• _Aim of the task_:
Omit the pictures from the listing below and print every remaining entry verbatim.

• _Provided information_:
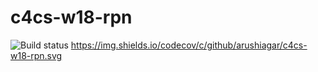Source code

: # c4cs-w18-rpn

![Build status](https://img.shields.io/travis/arushiagar/c4cs-w18-rpn.svg)
https://img.shields.io/codecov/c/github/arushiagar/c4cs-w18-rpn.svg
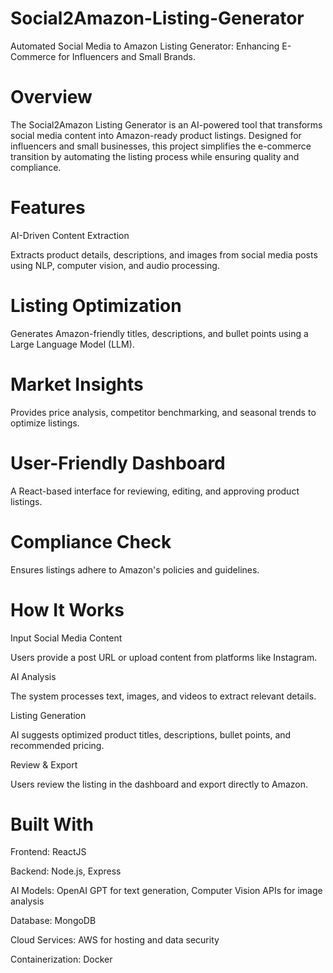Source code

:# Social2Amazon-Listing-Generator
Automated Social Media to Amazon Listing Generator: Enhancing E-Commerce for Influencers and Small Brands.

# Overview

The Social2Amazon Listing Generator is an AI-powered tool that transforms social media content into Amazon-ready product listings. Designed for influencers and small businesses, this project simplifies the e-commerce transition by automating the listing process while ensuring quality and compliance.

# Features

AI-Driven Content Extraction

Extracts product details, descriptions, and images from social media posts using NLP, computer vision, and audio processing.

# Listing Optimization

Generates Amazon-friendly titles, descriptions, and bullet points using a Large Language Model (LLM).

# Market Insights

Provides price analysis, competitor benchmarking, and seasonal trends to optimize listings.

# User-Friendly Dashboard

A React-based interface for reviewing, editing, and approving product listings.

# Compliance Check

Ensures listings adhere to Amazon's policies and guidelines.

# How It Works

Input Social Media Content

Users provide a post URL or upload content from platforms like Instagram.

AI Analysis

The system processes text, images, and videos to extract relevant details.

Listing Generation

AI suggests optimized product titles, descriptions, bullet points, and recommended pricing.

Review & Export

Users review the listing in the dashboard and export directly to Amazon.

# Built With

Frontend: ReactJS

Backend: Node.js, Express

AI Models: OpenAI GPT for text generation, Computer Vision APIs for image analysis

Database: MongoDB

Cloud Services: AWS for hosting and data security

Containerization: Docker
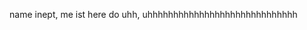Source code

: name inept, me ist here do uhh, uhhhhhhhhhhhhhhhhhhhhhhhhhhhhh

<!---
anonymousr3x/anonymousr3x is a ✨ special ✨ repository because its `README.md` (this file) appears on your GitHub profile.
You can click the Preview link to take a look at your changes.
--->
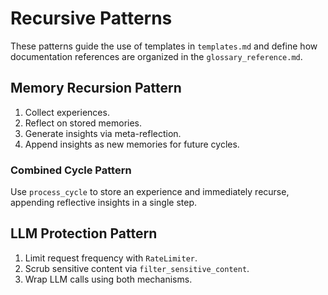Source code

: # Recursive Patterns

These patterns guide the use of templates in `templates.md` and define how
documentation references are organized in the `glossary_reference.md`.

## Memory Recursion Pattern
1. Collect experiences.
2. Reflect on stored memories.
3. Generate insights via meta-reflection.
4. Append insights as new memories for future cycles.

### Combined Cycle Pattern
Use `process_cycle` to store an experience and immediately recurse,
appending reflective insights in a single step.

## LLM Protection Pattern
1. Limit request frequency with `RateLimiter`.
2. Scrub sensitive content via `filter_sensitive_content`.
3. Wrap LLM calls using both mechanisms.
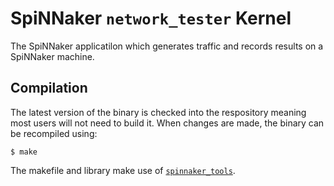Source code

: SpiNNaker `network_tester` Kernel
=================================

The SpiNNaker applicatilon which generates traffic and records results on a
SpiNNaker machine.

Compilation
-----------

The latest version of the binary is checked into the respository meaning most
users will not need to build it. When changes are made, the binary can be
recompiled using:

    $ make

The makefile and library make use of
[`spinnaker_tools`](https://github.com/SpiNNakerManchester/spinnaker_tools).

• _Answer_:
Source code

: # c4cs-w18-rpn

![Build status](https://img.shields.io/travis/arushiagar/c4cs-w18-rpn.svg)
https://img.shields.io/codecov/c/github/arushiagar/c4cs-w18-rpn.svg
Source code

:# Social2Amazon-Listing-Generator
Automated Social Media to Amazon Listing Generator: Enhancing E-Commerce for Influencers and Small Brands.

# Overview

The Social2Amazon Listing Generator is an AI-powered tool that transforms social media content into Amazon-ready product listings. Designed for influencers and small businesses, this project simplifies the e-commerce transition by automating the listing process while ensuring quality and compliance.

# Features

AI-Driven Content Extraction

Extracts product details, descriptions, and images from social media posts using NLP, computer vision, and audio processing.

# Listing Optimization

Generates Amazon-friendly titles, descriptions, and bullet points using a Large Language Model (LLM).

# Market Insights

Provides price analysis, competitor benchmarking, and seasonal trends to optimize listings.

# User-Friendly Dashboard

A React-based interface for reviewing, editing, and approving product listings.

# Compliance Check

Ensures listings adhere to Amazon's policies and guidelines.

# How It Works

Input Social Media Content

Users provide a post URL or upload content from platforms like Instagram.

AI Analysis

The system processes text, images, and videos to extract relevant details.

Listing Generation

AI suggests optimized product titles, descriptions, bullet points, and recommended pricing.

Review & Export

Users review the listing in the dashboard and export directly to Amazon.

# Built With

Frontend: ReactJS

Backend: Node.js, Express

AI Models: OpenAI GPT for text generation, Computer Vision APIs for image analysis

Database: MongoDB

Cloud Services: AWS for hosting and data security

Containerization: Docker
Source code

: name inept, me ist here do uhh, uhhhhhhhhhhhhhhhhhhhhhhhhhhhhh

<!---
anonymousr3x/anonymousr3x is a ✨ special ✨ repository because its `README.md` (this file) appears on your GitHub profile.
You can click the Preview link to take a look at your changes.
--->
Source code

: # Recursive Patterns

These patterns guide the use of templates in `templates.md` and define how
documentation references are organized in the `glossary_reference.md`.

## Memory Recursion Pattern
1. Collect experiences.
2. Reflect on stored memories.
3. Generate insights via meta-reflection.
4. Append insights as new memories for future cycles.

### Combined Cycle Pattern
Use `process_cycle` to store an experience and immediately recurse,
appending reflective insights in a single step.

## LLM Protection Pattern
1. Limit request frequency with `RateLimiter`.
2. Scrub sensitive content via `filter_sensitive_content`.
3. Wrap LLM calls using both mechanisms.
Source code

: SpiNNaker `network_tester` Kernel
=================================

The SpiNNaker applicatilon which generates traffic and records results on a
SpiNNaker machine.

Compilation
-----------

The latest version of the binary is checked into the respository meaning most
users will not need to build it. When changes are made, the binary can be
recompiled using:

    $ make

The makefile and library make use of
[`spinnaker_tools`](https://github.com/SpiNNakerManchester/spinnaker_tools).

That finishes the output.